Partie 3 - Par Myfanwi
Partie 3
Par Myfanwi
— Shin, espèce d'enculé ! hurla Balthazar. Je te jure que si on survit à ça, je fais un collier avec tes tripes ! Plus jamais tu choisis les vacances !
Paniqués, les aventuriers tentaient tant bien que mal de prendre de la hauteur. Une vague d'eau monstrueuse déferlait plus loin sur la forêt et ne prendrait plus que quelques secondes à les emporter, eux aussi. Si les autres avaient relativement réussi à trouver de quoi se mettre à l'abri, Balthazar s'était lui réfugié dans un arbre bien plus petit, bien trop petit, comprit-il à mesure que le tsunami se rapprochait.
La vague se fracassa contre les arbres, secoués comme s'ils ne pesaient rien sous sa force. Les aventuriers, terrifiés, se cramponnèrent tant bien que mal en priant pour que le bois ne cède pas. Le pyromage fut le plus durement touché, ballotté par le courant. Il but plusieurs fois la tasse, mais ne lâcha pas sa prise, bien conscient qu'un geste malheureux signerait sa fin.

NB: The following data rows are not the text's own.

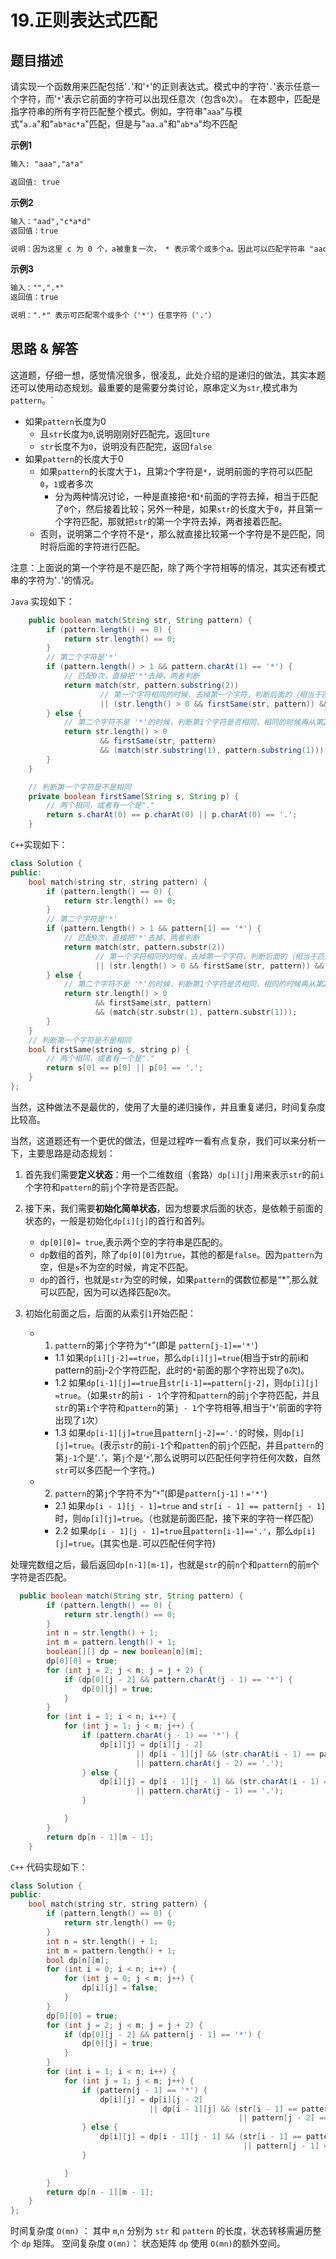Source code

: # 19.正则表达式匹配

## 题目描述
请实现一个函数用来匹配包括'`.`'和'`*`'的正则表达式。模式中的字符'`.`'表示任意一个字符，而'`*`'表示它前面的字符可以出现任意次（包含`0`次）。 在本题中，匹配是指字符串的所有字符匹配整个模式。例如，字符串"`aaa`"与模式"`a.a`"和"`ab*ac*a`"匹配，但是与"`aa.a`"和"`ab*a`"均不匹配

**示例1**
```txt
输入: "aaa","a*a"

返回值: true
```

**示例2**
```txt
输入："aad","c*a*d"
返回值：true

说明：因为这里 c 为 0 个，a被重复一次， * 表示零个或多个a。因此可以匹配字符串 "aad"。   
```

**示例3**
```txt
输入："",".*"
返回值：true

说明：".*" 表示可匹配零个或多个（'*'）任意字符（'.'）  
```

## 思路 & 解答
这道题，仔细一想，感觉情况很多，很凌乱，此处介绍的是递归的做法，其实本题还可以使用动态规划。最重要的是需要分类讨论，原串定义为`str`,模式串为`pattern`。`
- 如果`pattern`长度为0
  - 且`str`长度为`0`,说明刚刚好匹配完，返回`ture`
  - `str`长度不为`0`，说明没有匹配完，返回`false`
- 如果`pattern`的长度大于0
  - 如果`pattern`的长度大于`1`，且第`2`个字符是`*`，说明前面的字符可以匹配`0`，`1`或者多次
    - 分为两种情况讨论，一种是直接把`*`和`*`前面的字符去掉，相当于匹配了`0`个，然后接着比较；另外一种是，如果`str`的长度大于`0`，并且第一个字符匹配，那就把`str`的第一个字符去掉，两者接着匹配。
  - 否则，说明第二个字符不是`*`，那么就直接比较第一个字符是不是匹配，同时将后面的字符进行匹配。

注意：上面说的第一个字符是不是匹配，除了两个字符相等的情况，其实还有模式串的字符为'`.`'的情况。

`Java` 实现如下：

```java
    public boolean match(String str, String pattern) {
        if (pattern.length() == 0) {
            return str.length() == 0;
        }
        // 第二个字符是'*'
        if (pattern.length() > 1 && pattern.charAt(1) == '*') {
            // 匹配0次，直接把'*'去掉，两者判断
            return match(str, pattern.substring(2))
                    // 第一个字符相同的时候，去掉第一个字符，判断后面的（相当于匹配多次）
                    || (str.length() > 0 && firstSame(str, pattern)) && match(str.substring(1), pattern);
        } else {
            // 第二个字符不是 '*'的时候，判断第1个字符是否相同，相同的时候再从第2位开始比较
            return str.length() > 0 
                    && firstSame(str, pattern) 
                    && (match(str.substring(1), pattern.substring(1)));
        }
    }

    // 判断第一个字符是不是相同
    private boolean firstSame(String s, String p) {
        // 两个相同，或者有一个是"."
        return s.charAt(0) == p.charAt(0) || p.charAt(0) == '.';
    }
```

`C++`实现如下：

```C++
class Solution {
public:
    bool match(string str, string pattern) {
        if (pattern.length() == 0) {
            return str.length() == 0;
        }
        // 第二个字符是'*'
        if (pattern.length() > 1 && pattern[1] == '*') {
            // 匹配0次，直接把'*'去掉，两者判断
            return match(str, pattern.substr(2))
                   // 第一个字符相同的时候，去掉第一个字符，判断后面的（相当于匹配多次）
                   || (str.length() > 0 && firstSame(str, pattern)) && match(str.substr(1), pattern);
        } else {
            // 第二个字符不是 '*'的时候，判断第1个字符是否相同，相同的时候再从第2位开始比较
            return str.length() > 0
                   && firstSame(str, pattern)
                   && (match(str.substr(1), pattern.substr(1)));
        }
    }
    // 判断第一个字符是不是相同
    bool firstSame(string s, string p) {
        // 两个相同，或者有一个是"."
        return s[0] == p[0] || p[0] == '.';
    }
};
```


当然，这种做法不是最优的，使用了大量的递归操作，并且重复递归，时间复杂度比较高。

当然，这道题还有一个更优的做法，但是过程咋一看有点复杂，我们可以来分析一下，主要思路是动态规划：

1. 首先我们需要**定义状态**：用一个二维数组（套路）`dp[i][j]`用来表示`str`的前`i`个字符和`pattern`的前`j`个字符是否匹配。

2. 接下来，我们需要**初始化简单状态**，因为想要求后面的状态，是依赖于前面的状态的，一般是初始化`dp[i][j]`的首行和首列。
   - `dp[0][0]= true`,表示两个空的字符串是匹配的。
   - `dp`数组的首列，除了`dp[0][0]`为`true`，其他的都是`false`。因为`pattern`为空，但是`s`不为空的时候，肯定不匹配。
   - `dp`的首行，也就是`str`为空的时候，如果`pattern`的偶数位都是“*”,那么就可以匹配，因为可以选择匹配`0`次。

3. 初始化前面之后，后面的从索引`1`开始匹配：
   - 1. `pattern`的第`j`个字符为“`*`”(即是 `pattern[j-1]=='*'`)
     - 1.1 如果`dp[i][j-2]==true`，那么`dp[i][j]=true`(相当于str的前i和pattern的前j-2个字符匹配，此时的`*`前面的那个字符出现了`0`次)。
     - 1.2 如果`dp[i-1][j]==true`且`str[i-1]==pattern[j-2]`，则`dp[i][j] =true`。（如果`str`的前`i - 1`个字符和`pattern`的前`j`个字符匹配，并且`str`的第`i`个字符和`pattern`的第`j - 1`个字符相等,相当于‘`*`’前面的字符出现了`1`次）
     - 1.3 如果`dp[i-1][j]=true`且`pattern[j-2]=='.'`的时候，则`dp[i][j]=true`。(表示`str`的前`i-1`个和`patten`的前`j`个匹配，并且`pattern`的第`j-1`个是‘`.`’，第`j`个是‘`*`’,那么说明可以匹配任何字符任何次数，自然`str`可以多匹配一个字符。)
   - 2. `pattern`的第`j`个字符不为“`*`”(即是`pattern[j-1]！='*'`)
     - 2.1 如果`dp[i - 1][j - 1]=true` and `str[i - 1] == pattern[j - 1]`时，则`dp[i][j]=true`。（也就是前面匹配，接下来的字符一样匹配）
     - 2.2 如果`dp[i - 1][j - 1]=true`且`pattern[i-1]=='.'`，那么`dp[i][j]=true`。(其实也是`.`可以匹配任何字符)

处理完数组之后，最后返回`dp[n-1][m-1]`，也就是`str`的前`n`个和`pattern`的前`m`个字符是否匹配。

```java
  public boolean match(String str, String pattern) {
        if (pattern.length() == 0) {
            return str.length() == 0;
        }
        int n = str.length() + 1;
        int m = pattern.length() + 1;
        boolean[][] dp = new boolean[n][m];
        dp[0][0] = true;
        for (int j = 2; j < m; j = j + 2) {
            if (dp[0][j - 2] && pattern.charAt(j - 1) == '*') {
                dp[0][j] = true;
            }
        }
        for (int i = 1; i < n; i++) {
            for (int j = 1; j < m; j++) {
                if (pattern.charAt(j - 1) == '*') {
                    dp[i][j] = dp[i][j - 2]
                            || dp[i - 1][j] && (str.charAt(i - 1) == pattern.charAt(j - 2)
                            || pattern.charAt(j - 2) == '.');
                } else {
                    dp[i][j] = dp[i - 1][j - 1] && (str.charAt(i - 1) == pattern.charAt(j - 1)
                            || pattern.charAt(j - 1) == '.');
                }

            }
        }
        return dp[n - 1][m - 1];
    }
```

`C++` 代码实现如下：

```C++
class Solution {
public:
    bool match(string str, string pattern) {
        if (pattern.length() == 0) {
            return str.length() == 0;
        }
        int n = str.length() + 1;
        int m = pattern.length() + 1;
        bool dp[n][m];
        for (int i = 0; i < n; i++) {
            for (int j = 0; j < m; j++) {
                dp[i][j] = false;
            }
        }
        dp[0][0] = true;
        for (int j = 2; j < m; j = j + 2) {
            if (dp[0][j - 2] && pattern[j - 1] == '*') {
                dp[0][j] = true;
            }
        }
        for (int i = 1; i < n; i++) {
            for (int j = 1; j < m; j++) {
                if (pattern[j - 1] == '*') {
                    dp[i][j] = dp[i][j - 2]
                               || dp[i - 1][j] && (str[i - 1] == pattern[j - 2]
                                                   || pattern[j - 2] == '.');
                } else {
                    dp[i][j] = dp[i - 1][j - 1] && (str[i - 1] == pattern[j - 1]
                                                    || pattern[j - 1] == '.');
                }

            }
        }
        return dp[n - 1][m - 1];
    }
};
```

时间复杂度 `O(mn)` ： 其中 `m`,`n` 分别为 `str` 和 `pattern` 的长度，状态转移需遍历整个 `dp` 矩阵。
空间复杂度 `O(mn)`： 状态矩阵 `dp` 使用 `O(mn)`的额外空间。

Une fois le plus gros passé, Shin se tourna vers l'horizon et écarquilla les yeux. Tout affilié à l'eau qu'il était, il avait à peine réussi à tenir face à ce premier déchaînement des événements. Mais la deuxième vague qui se pointait devant lui était deux fois plus grande que la première. Il sentit son sang se glacer. Il commençait à douter sérieusement que leurs cachettes soient assez hautes pour survivre à ça.
Théo, qui retenait d'une main le cheval et, de l'autre, Shaydan, la femme qu'ils venaient de sauver, commençait à se demander si tout ça n'était pas une punition divine. Peut-être la femme était-elle maudite ? Peut-être fallait-il tout simplement la sacrifier à la vague géante ? La jeune marchande n'apprécia pas beaucoup le regard blanc qu'il lui lança et resserra un peu plus sa prise sur l'énorme branche à laquelle elle se tenait.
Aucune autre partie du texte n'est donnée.